Smart was born in Cambridge, New Zealand, in 1968. His family relocated to Australia, eventually settling in Albany, Western Australia. He studied architecture at Curtin University of Technology in Perth, graduating with honours in 1990. At graduation, he received the RAIA WH Robertson Memorial Student Prize.

==Career==

In 1992, Smart moved to France to work with Gersau Architecture in the Lot region. In 1992, he moved to London to work for Foster & Partners.

Smart returned to Australia in 1996 and worked with Hassell in Sydney on the Olympic Park railway station. In 1998, he established Smart Design Studio, where he is currently the Creative Director and Principal.
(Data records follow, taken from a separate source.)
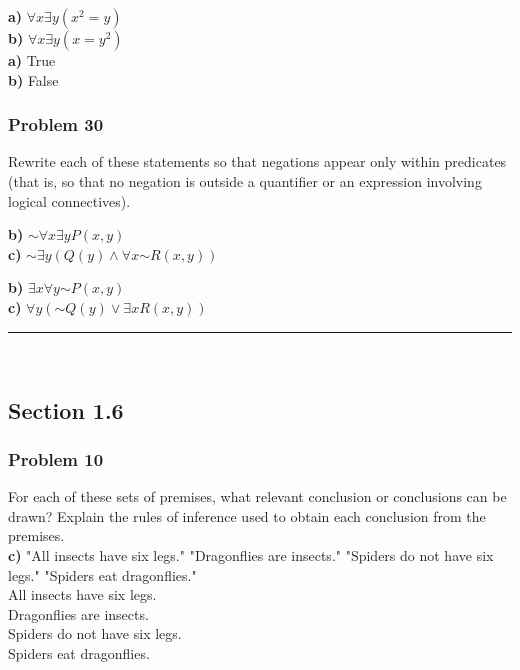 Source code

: \documentclass[paper=a4, fontsize=11pt]{scrartcl} %
\newcommand*{\oldneg}{\mathord{\sim}}
\newcommand{\horrule}[1]{\rule{\linewidth}{#1}} %
\begin{document}
\textbf{a)} $\forall x \exists y(x^2 = y)$\\
\textbf{b)} $\forall x \exists y(x = y^2)$\\

\textbf{a)} True\\
\textbf{b)} False

\subsubsection*{Problem 30}
Rewrite each of these statements so that negations appear 
only within predicates (that is, so that no negation
is outside a quantifier or an expression involving logical
connectives).

\textbf{b)} $\oldneg \forall x \exists y P(x, y)$\\
\textbf{c)} $\oldneg \exists y(Q(y) \land \forall x \oldneg R(x, y))$


\textbf{b)} $\exists x \forall y \oldneg P(x, y)$\\
\textbf{c)} $\forall y(\oldneg Q(y) \lor \exists x R(x, y))$\\


\horrule{0.5pt} \\ %
\subsection*{Section 1.6}
\subsubsection*{Problem 10}
For each of these sets of premises, what relevant conclusion 
or conclusions can be drawn? Explain the rules of inference 
used to obtain each conclusion from the premises.\\

\textbf{c)} 
"All insects have six legs." "Dragonflies are insects."
"Spiders do not have six legs." "Spiders eat dragonflies."\\

All insects have six legs.\\
Dragonflies are insects.\\
Spiders do not have six legs.\\
Spiders eat dragonflies.\\
\end{document}
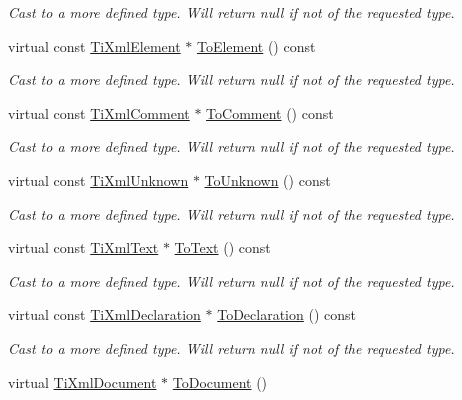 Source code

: \begin{DoxyCompactItemize}
\begin{DoxyCompactList}\small\item\em Cast to a more defined type. Will return null if not of the requested type. \end{DoxyCompactList}\item 
virtual const \hyperlink{class_ti_xml_element}{TiXmlElement} $\ast$ \hyperlink{class_ti_xml_node_a72abed96dc9667ab9e0a2a275301bb1c}{ToElement} () const 
\begin{DoxyCompactList}\small\item\em Cast to a more defined type. Will return null if not of the requested type. \end{DoxyCompactList}\item 
virtual const \hyperlink{class_ti_xml_comment}{TiXmlComment} $\ast$ \hyperlink{class_ti_xml_node_aa0a5086f9eaee910bbfdc7f975e26574}{ToComment} () const 
\begin{DoxyCompactList}\small\item\em Cast to a more defined type. Will return null if not of the requested type. \end{DoxyCompactList}\item 
virtual const \hyperlink{class_ti_xml_unknown}{TiXmlUnknown} $\ast$ \hyperlink{class_ti_xml_node_afd7205cf31d7a376929f8a36930627a2}{ToUnknown} () const 
\begin{DoxyCompactList}\small\item\em Cast to a more defined type. Will return null if not of the requested type. \end{DoxyCompactList}\item 
virtual const \hyperlink{class_ti_xml_text}{TiXmlText} $\ast$ \hyperlink{class_ti_xml_node_a95a46a52c525992d6b4ee08beb14cd69}{ToText} () const 
\begin{DoxyCompactList}\small\item\em Cast to a more defined type. Will return null if not of the requested type. \end{DoxyCompactList}\item 
virtual const \hyperlink{class_ti_xml_declaration}{TiXmlDeclaration} $\ast$ \hyperlink{class_ti_xml_node_a9f43e6984fc7d4afd6eb32714c6b7b72}{ToDeclaration} () const 
\begin{DoxyCompactList}\small\item\em Cast to a more defined type. Will return null if not of the requested type. \end{DoxyCompactList}\item 
virtual \hyperlink{class_ti_xml_document}{TiXmlDocument} $\ast$ \hyperlink{class_ti_xml_node_a6a4c8ac28ee7a745d059db6691e03bae}{ToDocument} ()

\end{DoxyCompactItemize}
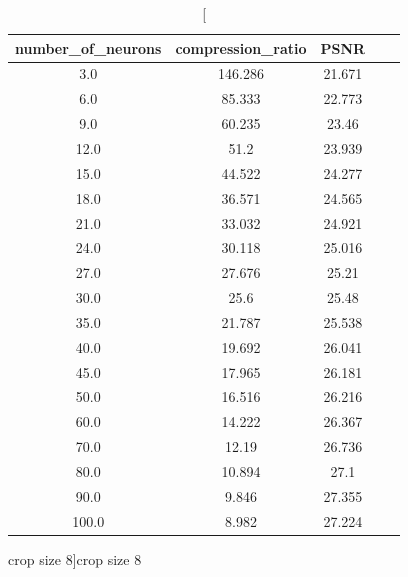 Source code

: \documentclass[../IDP_Task5_Karwowski_Kowalewski.tex]{subfiles}
\begin{document}
{{        \begin{table}[!htbp]
            \centering
            \begin{tabular}{|c|c|c|c|c|}
                \hline
                number\_of\_neurons & compression\_ratio & PSNR \\ \hline
                3.0 & 146.286 & 21.671 \\ \hline
                6.0 & 85.333 & 22.773 \\ \hline
                9.0 & 60.235 & 23.46 \\ \hline
                12.0 & 51.2 & 23.939 \\ \hline
                15.0 & 44.522 & 24.277 \\ \hline
                18.0 & 36.571 & 24.565 \\ \hline
                21.0 & 33.032 & 24.921 \\ \hline
                24.0 & 30.118 & 25.016 \\ \hline
                27.0 & 27.676 & 25.21 \\ \hline
                30.0 & 25.6 & 25.48 \\ \hline
                35.0 & 21.787 & 25.538 \\ \hline
                40.0 & 19.692 & 26.041 \\ \hline
                45.0 & 17.965 & 26.181 \\ \hline
                50.0 & 16.516 & 26.216 \\ \hline
                60.0 & 14.222 & 26.367 \\ \hline
                70.0 & 12.19 & 26.736 \\ \hline
                80.0 & 10.894 & 27.1 \\ \hline
                90.0 & 9.846 & 27.355 \\ \hline
                100.0 & 8.982 & 27.224 \\ \hline
            \end{tabular}
            \caption
            [crop size 8]{crop size 8}
            \label{crop_size_8}
        \end{table}

}}
\end{document}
Under his leadership, the studio has delivered a diverse portfolio of projects, including cultural institutions, commercial spaces, apartment buildings and private residences.

==Notable projects==

Smart Design Studio has been responsible for projects including:

- Indigo Slam: A private residence in Sydney for philanthropist Judith Neilson.

- Rail Operations Centre: The main control centre for Sydney Trains.

- Stokes: The studio’s own headquarters with a caretaker’s residence above.

==Awards and recognition==

Smart has received national and international awards, including:

- RAIA WH Robertson Memorial Student Prize in 1990

- INDE The Luminary Award in 2017

- AIA Fellowship in 2022

In his role as Creative Director, Smart Design Studio has received numerous accolades for projects, including:

- AIA National Award for Sustainable Architecture for Stokes in 2021
- AIA National Emil Soderston Award for Interior Architecture for Stokes in 2021
- Architizer A+ Low Rise (1-4 Floors) Award for Stokes in 2021
- INDE The Building Award for Stokes in 2021
- Architecture Master Prize Medium Firm of the Year in 2021
- INDE The Design Studio Award in 2021
- AIA NSW Sir Arthur G. Stephenson Award for Commercial Architecture for Stokes in 2021
- INDE The Building Award for Indigo Slam in 2017
- AIA National Robin Boyd Award for Residential Architecture for Indigo Slam in 2016
- AIA NSW Wilkinson Award for Residential Architecture for Indigo Slam in 2016
- World Architecture Festival INSIDE Award for World’s Best Residential Interior for Indigo Slam in 2016
- AIA NSW Milo Dunphy Award for Sustainability for APRA in 2009

==Literature==
by William Smart
- Contemporary Museum Architecture and Design Theory and Practice of Place Routledge 2020, ISBN 978-0-367-07524-8 (English, 344 pages)

about William Smart
- The Local Project Habitats The Local Project 2024 ISBN 979-889443486-5 (English, 600 pages).
- MMXX Two Decades of Architecture in Australia Thames & Hudson 2020, ISBN 978-1-760-76088-5 (English, 304 pages).
- Twenty-One Australian Architects Breaking New Ground Belle 2017, ISBN 978-1742459820 (English, 320 pages).
- Materiality/ 2021 Dry Press Publishing 2021, ISBN 978-0-9944929-4-4 (English, 588 pages).
- Beautiful Australian Homes Belle Volume IV 2022 ISBN 978-1761220456 (English, 348 pages).
- Beautiful Australian Homes Belle Volume III 2021 ISBN 978-1761220456 (English, 348 pages).
- Beautiful Australian Homes Belle 2015 ISBN 978-1742457413 (English, 348 pages).
- The Apartment House Thames & Hudson 2017 ISBN 978-0-500-50104-7 (English, 272 pages).